Im Teaser gelingt es den Autoren der Folge Peter Gould und Thomas Schnauz wie schon die gesamte Staffel über thematisch und emotional perfekt einzusteigen. Anders als in vielen anderen Szenen mit den Gebrüdern McGill zuvor erleben wir die beiden am Abend nach Jimmys Ernennung zum Anwalt zum ersten Mal im Einklang miteinander. Das beweist uns auch endgültig, dass Chucks letzte Worte an Jimmy nur die eines am Ende von seiner Krankheit und seiner Verbitterung getriebenen Bruders waren. Noch mehr Bedeutung hat die Szene aber für Jimmys Seelenleben, in das wir in „Winner“ besonders tief blicken können: In der Karaoke-Bar wird es ganz offensichtlich, wie wichtig ihm Chucks Anerkennung ist und wie gern er ihn in solchen Momenten um sich hat. Mit anderen Worten: Exakt das, was Jimmy in der Szene zeigt, tut er nach seinem erfolgreichen Statement vor der Bar Association gegenüber Kim als Schauspiel ab.

Zu einer meiner absoluten Lieblingssequenzen gehört sie vor allem wegen des Moments, an dem Chuck Jimmy das Mikrofon abnimmt und „The Winner Takes It All“ alleine weitersingt. Das könnte ganz schnell so aussehen, als ob Chuck Jimmy wieder einmal bewusst zur Seite drängen will, genau das passiert hier meiner Meinung nach aber nicht. Jimmy weiß natürlich von Chucks Faible für Musik und von seiner Einsamkeit seit der Trennung von Rebecca, weswegen er ihm hier ganz freiwillig die Bühne überlässt und ihm so die Chance gibt für einen kurzen Moment mal Spaß zu haben. Genauso fürsorglich verhält sich danach dann aber auch Chuck, als er seinen betrunkenen Bruder ins Bett bringt und ihm sogar noch einen Eimer neben das Bett stellt. Gekrönt wird der Moment dann natürlich noch von dem Bild der beiden zusammen im Bett, wie sie nochmal den A.B.B.A.-Song anstimmen. Es lässt einen darüber nachdenken, was aus den beiden hätte werden können, hätte Chuck seinem Bruder nicht ständig die Fehler seiner Vergangenheit nachgetragen und Jimmy endlich seine Triebe unter Kontrolle gebracht.

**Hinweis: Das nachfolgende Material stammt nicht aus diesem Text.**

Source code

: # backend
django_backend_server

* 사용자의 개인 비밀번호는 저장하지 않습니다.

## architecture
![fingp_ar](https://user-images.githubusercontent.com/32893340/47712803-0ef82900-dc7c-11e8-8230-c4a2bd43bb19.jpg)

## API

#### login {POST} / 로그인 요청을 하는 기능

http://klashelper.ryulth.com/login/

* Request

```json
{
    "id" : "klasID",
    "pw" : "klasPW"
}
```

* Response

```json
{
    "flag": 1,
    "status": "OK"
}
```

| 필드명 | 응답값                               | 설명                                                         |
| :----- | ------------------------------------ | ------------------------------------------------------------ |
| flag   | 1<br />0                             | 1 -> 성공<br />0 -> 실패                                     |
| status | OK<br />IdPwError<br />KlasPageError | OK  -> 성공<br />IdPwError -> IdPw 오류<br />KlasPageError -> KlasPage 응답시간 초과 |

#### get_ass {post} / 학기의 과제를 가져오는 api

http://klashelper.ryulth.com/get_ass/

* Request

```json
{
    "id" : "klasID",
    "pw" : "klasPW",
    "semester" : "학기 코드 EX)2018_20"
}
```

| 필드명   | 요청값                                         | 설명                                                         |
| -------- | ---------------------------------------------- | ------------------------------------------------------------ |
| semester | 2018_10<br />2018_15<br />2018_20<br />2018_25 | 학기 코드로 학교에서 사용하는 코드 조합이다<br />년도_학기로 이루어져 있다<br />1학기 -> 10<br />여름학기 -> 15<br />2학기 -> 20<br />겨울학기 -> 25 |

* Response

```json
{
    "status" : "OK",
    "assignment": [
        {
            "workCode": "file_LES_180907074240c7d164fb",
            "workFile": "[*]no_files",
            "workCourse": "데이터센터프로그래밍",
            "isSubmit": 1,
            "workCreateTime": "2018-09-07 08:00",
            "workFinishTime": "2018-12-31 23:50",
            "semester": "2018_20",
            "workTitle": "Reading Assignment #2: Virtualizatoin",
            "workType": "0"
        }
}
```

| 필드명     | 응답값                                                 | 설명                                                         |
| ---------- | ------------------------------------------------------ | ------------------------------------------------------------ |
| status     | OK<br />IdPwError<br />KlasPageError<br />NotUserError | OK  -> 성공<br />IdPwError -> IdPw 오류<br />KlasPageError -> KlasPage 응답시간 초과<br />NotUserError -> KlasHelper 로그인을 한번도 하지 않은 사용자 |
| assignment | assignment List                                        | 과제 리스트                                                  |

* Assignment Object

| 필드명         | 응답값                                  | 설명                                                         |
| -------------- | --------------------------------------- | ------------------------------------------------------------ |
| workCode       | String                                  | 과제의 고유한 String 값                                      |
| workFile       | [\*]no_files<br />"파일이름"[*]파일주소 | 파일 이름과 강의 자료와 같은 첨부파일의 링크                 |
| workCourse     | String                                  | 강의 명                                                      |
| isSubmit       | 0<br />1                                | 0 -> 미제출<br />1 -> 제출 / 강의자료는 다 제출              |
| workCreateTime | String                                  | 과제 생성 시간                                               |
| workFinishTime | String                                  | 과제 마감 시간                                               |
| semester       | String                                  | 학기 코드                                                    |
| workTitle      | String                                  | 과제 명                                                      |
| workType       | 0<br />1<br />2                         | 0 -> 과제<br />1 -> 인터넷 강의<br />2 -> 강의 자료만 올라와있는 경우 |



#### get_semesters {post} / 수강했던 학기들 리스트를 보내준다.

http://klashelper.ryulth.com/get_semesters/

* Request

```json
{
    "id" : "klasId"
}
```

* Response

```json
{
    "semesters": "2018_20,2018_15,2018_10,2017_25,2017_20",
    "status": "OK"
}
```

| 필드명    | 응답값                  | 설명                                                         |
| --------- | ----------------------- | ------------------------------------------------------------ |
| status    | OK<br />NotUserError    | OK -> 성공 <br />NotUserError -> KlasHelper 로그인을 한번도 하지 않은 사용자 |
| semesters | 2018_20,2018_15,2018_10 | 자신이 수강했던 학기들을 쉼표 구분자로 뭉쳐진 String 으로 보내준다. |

They dangle these things in front of you, they tell you you got a chance — but I’m sorry, it’s a lie. Because they had already made up their minds and they knew what they were going to do before you even walked in the door. You made a mistake, and they are never forgetting it. As far as they are concerned, your mistake, that’s who you are.
– Jimmy

Jimmys Triebe sind ein gutes Stichwort, denn für mich ist die größte Erkenntnis aus Staffel 4 und vor allem aus diesem Finale, dass er sich diesen Trieben nun endgültig ergibt. Drei Staffeln hat er es versucht und versucht, um dann von Chuck daran erinnert zu werden, dass er sich nie ändern wird. Exemplarisch wird ihm das nochmal vor Augen geführt, als Jimmy im HHM-Rat für Chucks Stipendium sitzt und dafür stimmt, der Kandidatin Kristy eine Chance zu geben, obwohl sie mit ihrer Vergangenheit als Ladendiebin eigentlich von Vornherein keine Chance hat. Das Board entscheidet sich aber letztlich trotzdem gegen sie, was Jimmy beweist, dass auch er – egal, wie sehr er sich je ins Zeug legen wird – in der Welt der Anwälte immer der sein wird, dessen Lizenz für ein Jahr weg war, weil er eine Straftat begangen hat. Ich vermute sogar, dass es ihn auf einer noch persönlicheren Ebene trifft. Es lässt ihn auch einmal mehr spüren, warum Kim keine gemeinsame Kanzlei mehr mit ihm eröffnen will. Seine professionelle wie private Zukunft scheint in Stein gemeißelt, der Frust sitzt deswegen so tief, dass er Kristy genau das sagt, was er sich selbst von nun an auch schwört: jemand zu werden, der es denen heimzahlt, die ihn sein ganzes Leben versucht haben unten zu halten. Es ist eine große Entscheidung, die er da für sich trifft. Eine, die ihn meiner Meinung nach dann in seinem Auto in der HHM-Tiefgarage dazu bewegt seinen Emotionen zu erliegen und aus tiefster Seele zu weinen. Ihm ist wohl auch klar, dass ihm das früher oder später Kim kosten wird.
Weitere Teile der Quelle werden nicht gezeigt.